Kauppakorkeakoulu | Laskentatoimen laitos | Laskentatoimi | 2016
Tutkielman numero: 14435
Cash flow forecasting in startup companies
|Otsikko:||Cash flow forecasting in startup companies|
|Vuosi:||2016 Kieli: eng|
|Asiasanat:||laskentatoimi; accounting; yritykset; companies; kasvu; growth; kassavirta; cash flow; ennusteet; forecasts|
|Avainsanat:||startup company, cash flow forecasting, forecasting techniques, growth factor, life cycle|
This study examines cash flow forecasting practices in the context of the startup company phenomenon in Finland. The first objective of this study is to investigate that how cash flow forecasting has been practiced in startup companies. A startup company is a young innovative organization founded to seek a scalable and repeatable business model, in this sense growth has become the most important topic for startup companies. Therefore, secondary objective of this study is to investigate how a startup company forecasts its growth and how this is associated with its cash flow. Three research questions are derived from the research objectives requiring additional investigation.

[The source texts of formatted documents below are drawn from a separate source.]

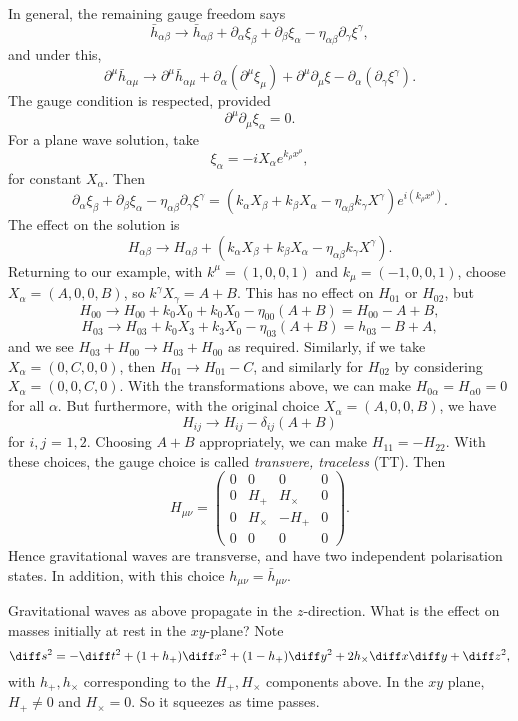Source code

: \documentclass[12pt]{article}
\begin{document}
In general, the remaining gauge freedom says
\[
\bar h_{\alpha\beta} \to \bar h_{\alpha\beta} + \partial_\alpha \xi_\beta + \partial_\beta \xi_\alpha - \eta_{\alpha\beta} \partial_\gamma \xi^\gamma,
\]
and under this,
\[
	\partial^\mu \bar h_{\alpha\mu} \to \partial^\mu \bar h_{\alpha\mu} + \partial_\alpha (\partial^\mu \xi_\mu) + \partial^\mu \partial_\mu \xi - \partial_\alpha (\partial_\gamma \xi^\gamma).
\]
The gauge condition is respected, provided
\[
\partial^\mu \partial_\mu \xi_\alpha = 0.
\]
For a plane wave solution, take
\[
\xi_\alpha= -i X_\alpha e^{k_\rho x^\rho},
\]
for constant $X_\alpha$. Then
\[
\partial_\alpha \xi_\beta + \partial_\beta \xi_\alpha - \eta_{\alpha\beta} \partial_\gamma \xi^\gamma = (k_\alpha X_\beta + k_\beta X_\alpha - \eta_{\alpha\beta} k_\gamma X^\gamma) e^{i(k_\rho x^\rho)}.
\]
The effect on the solution is
\[
H_{\alpha\beta} \to H_{\alpha\beta} + (k_\alpha X_\beta + k_\beta X_\alpha - \eta_{\alpha\beta} k_\gamma X^\gamma).
\]
Returning to our example, with $k^\mu = (1, 0, 0, 1)$ and $k_\mu = (-1, 0, 0, 1)$, choose $X_\alpha = (A, 0, 0, B)$, so $k^\gamma X_\gamma = A + B$. This has no effect on $H_{01}$ or $H_{02}$, but
\[
H_{00} \to H_{00} + k_0 X_0 + k_0 X_0 - \eta_{00}(A + B) = H_{00}-  A + B,
\]
\[
H_{03} \to H_{03} + k_{0} X_3 + k_3 X_0 - \eta_{03} (A + B) = h_{03} - B + A,
\]
and we see $H_{03} + H_{00} \to H_{03} + H_{00}$ as required. Similarly, if we take $X_\alpha = (0, C, 0, 0)$, then $H_{01} \to H_{01} - C$, and similarly for $H_{02}$ by considering $X_\alpha = (0, 0, C, 0)$. With the transformations above, we can make $H_{0\alpha} = H_{\alpha0} = 0$ for all $\alpha$. But furthermore, with the original choice $X_\alpha = (A, 0, 0, B)$, we have
\[
H_{ij} \to H_{ij} - \delta_{ij} (A + B)
\]
for $i, j$ = $1, 2$. Choosing $A + B$ appropriately, we can make $H_{11} = - H_{22}$. With these choices, the gauge choice is called \emph{transvere, traceless} (TT). Then
\[
H_{\mu\nu} =
\begin{pmatrix}
	0 & 0 & 0 & 0 \\
	0 & H_+ & H_\times & 0 \\
	0 & H_\times & -H_+ & 0 \\
	0 & 0 & 0 & 0
\end{pmatrix}.
\]
Hence gravitational waves are transverse, and have two independent polarisation states. In addition, with this choice $h_{\mu\nu} = \bar h_{\mu\nu}$.

Gravitational waves as above propagate in the $z$-direction. What is the effect on masses initially at rest in the $xy$-plane? Note
\[
\diff s^2 = - \diff t^2 + (1 + h_+) \diff x^2 + (1 - h_+) \diff y^2 + 2 h_\times \diff x \diff y + \diff z^2,
\]
with $h_+, h_\times$ corresponding to the $H_+, H_\times$ components above. In the $xy$ plane, $H_+ \neq 0$ and $H_\times = 0$. So it squeezes as time passes.
\end{document}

The theoretical framework of this study is based on several topics. Previous entrepreneurship studies are used to explain the new startup company phenomenon. Earlier studies of cash flow forecasting, forecasting techniques, and company growth are discussed in the light of the research questions and objectives of this study.
This study was conducted as a qualitative multiple case study of three Finnish startup companies. Each case company carries various characteristics regarding on its business model or industry, but all three case companies also have something in common. The empirical data was generated from not only semi-structured interviews with two founders, one manager of case companies, and one senior advisor from public funding agency, but also available company information. The empirical data was discussed and analysed with existing theory.

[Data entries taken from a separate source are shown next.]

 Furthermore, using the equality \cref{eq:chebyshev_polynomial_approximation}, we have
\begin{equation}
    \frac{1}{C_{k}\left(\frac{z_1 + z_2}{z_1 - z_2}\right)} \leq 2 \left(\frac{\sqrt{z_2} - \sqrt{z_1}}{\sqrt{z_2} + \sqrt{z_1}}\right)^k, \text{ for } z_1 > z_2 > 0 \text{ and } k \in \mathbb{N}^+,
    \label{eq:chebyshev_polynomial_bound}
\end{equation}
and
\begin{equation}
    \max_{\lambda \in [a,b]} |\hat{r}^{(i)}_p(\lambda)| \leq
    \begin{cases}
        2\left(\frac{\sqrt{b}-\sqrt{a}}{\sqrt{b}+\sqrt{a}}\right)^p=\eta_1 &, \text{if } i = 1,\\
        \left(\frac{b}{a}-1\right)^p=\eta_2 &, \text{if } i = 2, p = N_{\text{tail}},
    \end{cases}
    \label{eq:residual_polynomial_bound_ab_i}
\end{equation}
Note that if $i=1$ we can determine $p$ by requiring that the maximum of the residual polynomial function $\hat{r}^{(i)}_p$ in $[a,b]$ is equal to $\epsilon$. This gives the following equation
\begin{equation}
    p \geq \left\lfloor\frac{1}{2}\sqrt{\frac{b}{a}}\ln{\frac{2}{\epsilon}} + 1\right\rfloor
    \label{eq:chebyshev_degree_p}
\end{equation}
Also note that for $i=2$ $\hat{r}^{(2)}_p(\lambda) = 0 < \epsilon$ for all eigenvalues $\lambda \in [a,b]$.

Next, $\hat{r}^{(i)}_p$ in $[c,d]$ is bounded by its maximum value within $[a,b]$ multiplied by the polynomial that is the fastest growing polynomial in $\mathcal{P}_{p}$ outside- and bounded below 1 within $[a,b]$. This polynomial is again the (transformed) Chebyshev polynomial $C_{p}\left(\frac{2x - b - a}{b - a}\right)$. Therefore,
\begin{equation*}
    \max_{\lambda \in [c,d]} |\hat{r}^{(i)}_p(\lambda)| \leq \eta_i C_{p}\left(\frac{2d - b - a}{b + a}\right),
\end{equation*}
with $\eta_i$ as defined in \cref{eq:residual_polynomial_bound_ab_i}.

This study found some similar results to previous studies, consequently startup companies still have similar qualities like new ventures and SMEs have. However, there are numerous differences are shown in this study. This study found that cash flow forecasting is primarily applied for monitoring company's liquidity, and it is not used as a reporting technique for supporting investment decision making. Startup companies use advanced information technologies and obtain forecasting resources from its social and professional networks, rather than adopt traditional forecasting techniques. This study also found out that startup companies do not adopt traditional growth indicators, they plan and manage growth carefully with their limited working capitals.